Capture(/.*/, as: amount)
}
…made me realize that the builder DSL presents an ugly tradeoff:
- either tolerate verbose repetition of
Reference(Substring.self), or - do away with the legibility and safety of named captures.
Positional captures are something we’d want to discourage: they not only harm readability, but make code more brittle because of the danger of position errors (i.e. capture 2 became capture 3, code far below still assume it is 2 and is now broken, oops).
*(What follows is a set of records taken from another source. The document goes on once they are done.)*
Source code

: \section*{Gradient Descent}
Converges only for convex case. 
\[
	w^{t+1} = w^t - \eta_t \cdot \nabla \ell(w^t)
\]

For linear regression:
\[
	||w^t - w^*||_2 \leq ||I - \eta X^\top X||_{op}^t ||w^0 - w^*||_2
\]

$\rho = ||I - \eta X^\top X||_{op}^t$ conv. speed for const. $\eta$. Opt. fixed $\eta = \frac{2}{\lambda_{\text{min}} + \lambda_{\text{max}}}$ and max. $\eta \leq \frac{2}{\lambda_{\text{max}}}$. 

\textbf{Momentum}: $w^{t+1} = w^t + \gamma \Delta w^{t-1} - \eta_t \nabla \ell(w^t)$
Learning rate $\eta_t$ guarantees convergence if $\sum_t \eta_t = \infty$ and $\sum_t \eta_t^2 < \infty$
It would be nice if Substring were the default Capture for a no-args Reference initializer:
let kind = Reference() // 😐 better
let date = Reference()
let account = Reference()
let amount = Reference()
Perhaps it would even be worth providing a method overloaded for various tuple sizes that returns a tuple of many references of the same type, and makes Substring the default type via overloading:
let (kind, date, account, amount) = Regex.references() // 🙂 not so bad! (all Substring captures)
let (startDate, endDate) = Regex.references(Date.self) // multiple references of a different type
Something along these lines could make named captures in builder DSL regexes much more tolerable.
Something to consider in the revision?